The robots were designed by Cunningham and were built in full-size by Paul Catling—who had also sculpted the masks for Aphex Twin's "Windowlicker" (1999)—in clay in two hours. He also worked with Julian Caldow in set design, which was created by Chris Oddy. The treatment described the set as an "elegant" and "white environment" with "a Japanese feel to it". However, the music video's director was dissatisfied with the result and relied heavily on post-production. On the shoot there were two main robot arms, but during its post production, a third and fourth robot arm were created in computer-generated imagery.

The video was shot at Bray Studios and Greenford Studios, and post-production was handled by Glassworks, using the software programs Softimage and Flame. Cunningham said that every shot in the clip had four layers. He reportedly first shot the set and the props doing nothing for about 21 seconds, and then removed the robot and replaced it with Björk, who had her face painted white and wore a blue suit. Using a mix of the master shot and a live feed of Björk in frame, the production team tried to match up her face and the robot body as much as possible. Only Björk's eyes and mouth were used, with the rest of the robot representing 3D animation traced from her real head. Cunningham has described the filming process as an unpleasant experience:

I always think that my strength is [...] sculpting stuff up in [post-production] and then, a lot of the time things are pretty ramshackle while they're shot. And I think that with the video that was the most extreme example of that, I mean it really was a disaster [...] In the Avid, looking at this stuff, it just looked awful and I actually had a panic attack when I went to the telecine to look at the rushes. I just thought "this is a fucking disaster, [...] so cheap and nasty. And it was only when Glassworks started doing the computer graphics that [...] I started to realise how the video was gonna be made completely with the computer graphic addition."

Björk left Cunningham alone to work on the video, refusing to see the product until it was finished, explaining that "when you come across someone as special as Chris [...] you just go humble", which Cunningham said made the work much easier.

=== Synopsis ===

In the music video's climax, the two robots passionately kiss, contrasting with the ethereal sterility of the room and the rendered movements of the machines.

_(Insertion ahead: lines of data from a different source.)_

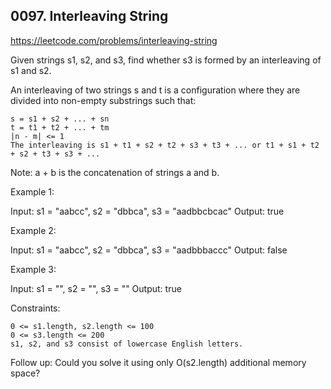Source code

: ## 0097. Interleaving String

https://leetcode.com/problems/interleaving-string

Given strings s1, s2, and s3, find whether s3 is formed by an interleaving of s1 and s2.

An interleaving of two strings s and t is a configuration where they are divided into non-empty substrings such that:

    s = s1 + s2 + ... + sn
    t = t1 + t2 + ... + tm
    |n - m| <= 1
    The interleaving is s1 + t1 + s2 + t2 + s3 + t3 + ... or t1 + s1 + t2 + s2 + t3 + s3 + ...

Note: a + b is the concatenation of strings a and b.

Example 1:

Input: s1 = "aabcc", s2 = "dbbca", s3 = "aadbbcbcac"
Output: true

Example 2:

Input: s1 = "aabcc", s2 = "dbbca", s3 = "aadbbbaccc"
Output: false

Example 3:

Input: s1 = "", s2 = "", s3 = ""
Output: true

Constraints:

    0 <= s1.length, s2.length <= 100
    0 <= s3.length <= 200
    s1, s2, and s3 consist of lowercase English letters.

Follow up: Could you solve it using only O(s2.length) additional memory space?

The video begins with a journey through a dark environment wrought with cables and a faint pulsating light. The sequence has been described as "womb-like, voyeuristic, as if the black box of technology is about to open up". The camera follows these cables to an ethereal, white room where a robot with Björk's features lies in a fetal position. As the room becomes illuminated by fluorescent lights flickering on, two mechanical arms begin to assemble the robot, which opens its eyes and begins to sing the song. Pistons pumping white fluids, as well as drilling and penetrative motions are seen, featuring a "clear" sexual subtext.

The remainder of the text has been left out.